A painting by Pablo Picasso that was stolen nine years ago during a heist at a Greek gallery has been recovered.
Police say a 49-year-old builder has been arrested for the theft of Picasso's Head of a Woman and a second work by Dutch artist Piet Mondrian.
Initially, the raid on the Athens National Gallery in 2012 was blamed on two thieves.
The artworks were stripped from their frames in the early morning heist which took only seven minutes to carry out.
A third work in pen and ink by Italian artist Guglielmo Caccia, from the 16th Century, was also seized but police said the suspect told them it had been damaged and he had flushed it down the toilet.
'Impossible to sell'
Police first revealed that the Picasso painting and Mondrian's 1905 work Stammer Mill with Summer House were recovered late on Monday, and gave further details to reporters the following morning.
A few months ago it had emerged that they still believed the Picasso had not left Greece.
Culture Minister Lina Mendoni told reporters the artwork would have been "impossible to sell or go on display" because it had a personal inscription from the Spanish painter on the back that read, in French, "For the Greek people, a tribute by Picasso."
He had given it to the National Gallery in Athens in honour of Greek resistance to Nazi Germany during World War Two. The Cubist work, painted in 1939, is one of a number of portraits of Picasso's partner Dora Maar.
Months of planning
During the Tuesday press conference, police alleged that the 49-year-old suspect had confessed to the theft and explained how he planned the raid for six months in advance.
Almost every day he would monitor the movements of security guards and other staff, they said, noting the times the guards took cigarette breaks. On 9 January 2012, the suspect set off a false alarm in another part of the building and broke into the ground floor of the museum, police explained.

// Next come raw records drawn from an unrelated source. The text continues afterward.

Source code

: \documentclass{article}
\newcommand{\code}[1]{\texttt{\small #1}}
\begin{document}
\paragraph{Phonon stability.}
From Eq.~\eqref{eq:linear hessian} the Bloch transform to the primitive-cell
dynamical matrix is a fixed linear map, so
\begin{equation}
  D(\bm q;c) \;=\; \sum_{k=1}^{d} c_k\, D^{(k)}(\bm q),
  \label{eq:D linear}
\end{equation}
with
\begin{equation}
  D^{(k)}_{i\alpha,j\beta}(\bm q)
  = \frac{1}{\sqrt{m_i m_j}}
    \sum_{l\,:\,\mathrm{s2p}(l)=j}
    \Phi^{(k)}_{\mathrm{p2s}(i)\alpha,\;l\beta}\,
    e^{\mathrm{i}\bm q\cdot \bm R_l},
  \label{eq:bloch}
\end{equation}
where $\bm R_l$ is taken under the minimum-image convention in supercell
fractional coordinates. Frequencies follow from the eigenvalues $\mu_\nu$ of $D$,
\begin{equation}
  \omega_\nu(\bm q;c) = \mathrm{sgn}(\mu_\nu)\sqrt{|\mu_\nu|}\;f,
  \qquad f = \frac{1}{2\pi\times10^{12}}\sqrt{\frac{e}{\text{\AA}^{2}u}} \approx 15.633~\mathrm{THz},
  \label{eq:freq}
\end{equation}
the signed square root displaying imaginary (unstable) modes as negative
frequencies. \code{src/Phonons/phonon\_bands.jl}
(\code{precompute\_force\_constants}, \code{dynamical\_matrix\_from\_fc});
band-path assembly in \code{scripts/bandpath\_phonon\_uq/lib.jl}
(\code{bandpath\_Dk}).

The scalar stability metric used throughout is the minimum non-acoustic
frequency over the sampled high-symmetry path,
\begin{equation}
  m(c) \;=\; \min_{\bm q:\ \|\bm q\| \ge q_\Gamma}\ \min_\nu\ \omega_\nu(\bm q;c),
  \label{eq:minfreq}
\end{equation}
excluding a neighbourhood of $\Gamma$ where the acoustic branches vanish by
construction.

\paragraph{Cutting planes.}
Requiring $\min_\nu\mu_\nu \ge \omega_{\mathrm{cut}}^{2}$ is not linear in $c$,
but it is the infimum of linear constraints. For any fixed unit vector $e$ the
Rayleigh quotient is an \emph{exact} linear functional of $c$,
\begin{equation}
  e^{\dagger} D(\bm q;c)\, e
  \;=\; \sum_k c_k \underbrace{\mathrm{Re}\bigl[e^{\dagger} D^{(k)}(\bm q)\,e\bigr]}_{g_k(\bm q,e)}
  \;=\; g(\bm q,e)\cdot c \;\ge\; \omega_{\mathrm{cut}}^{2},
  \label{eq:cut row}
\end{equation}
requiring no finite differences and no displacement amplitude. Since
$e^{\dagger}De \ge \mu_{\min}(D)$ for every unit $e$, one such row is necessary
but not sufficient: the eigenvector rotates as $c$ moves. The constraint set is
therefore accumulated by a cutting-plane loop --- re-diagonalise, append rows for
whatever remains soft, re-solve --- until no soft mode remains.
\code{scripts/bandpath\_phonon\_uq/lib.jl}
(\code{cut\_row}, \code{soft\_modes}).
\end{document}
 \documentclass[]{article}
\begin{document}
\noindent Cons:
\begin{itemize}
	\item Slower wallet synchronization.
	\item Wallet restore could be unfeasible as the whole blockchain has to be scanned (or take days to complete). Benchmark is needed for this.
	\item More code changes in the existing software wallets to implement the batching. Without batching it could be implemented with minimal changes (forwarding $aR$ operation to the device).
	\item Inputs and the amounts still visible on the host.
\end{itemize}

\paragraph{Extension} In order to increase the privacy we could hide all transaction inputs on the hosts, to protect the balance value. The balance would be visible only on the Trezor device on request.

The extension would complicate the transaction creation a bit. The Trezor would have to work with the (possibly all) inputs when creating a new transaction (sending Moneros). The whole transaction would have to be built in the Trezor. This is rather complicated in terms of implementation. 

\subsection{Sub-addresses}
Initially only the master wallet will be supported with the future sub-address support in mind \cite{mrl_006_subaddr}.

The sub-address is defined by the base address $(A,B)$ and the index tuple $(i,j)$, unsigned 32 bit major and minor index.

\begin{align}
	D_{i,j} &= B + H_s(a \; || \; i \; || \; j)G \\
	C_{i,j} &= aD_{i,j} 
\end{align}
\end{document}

At the time the police minister condemned security measures as "non-existent", with faulty alarms and some areas of the building not covered by security cameras.
Within minutes, four works had been seized, although a second Mondrian painting was apparently dropped during the escape.
Police said the builder, described as a decorator, had hidden the paintings at his home for years and had no intention of selling them. Recently, however, he had moved them, wrapped in plastic sheets, to a dried up riverbed in Keratea, outside Athens, where they were eventually found in good condition.
The museum's security system has since been upgraded and the Greek government hailed the paintings' recovery as "a major success".
The culture minister said the National Gallery's "greatest wound has been healed" while its director, Marina Lambraki-Plaka, told Greek media that it was like a resurrection.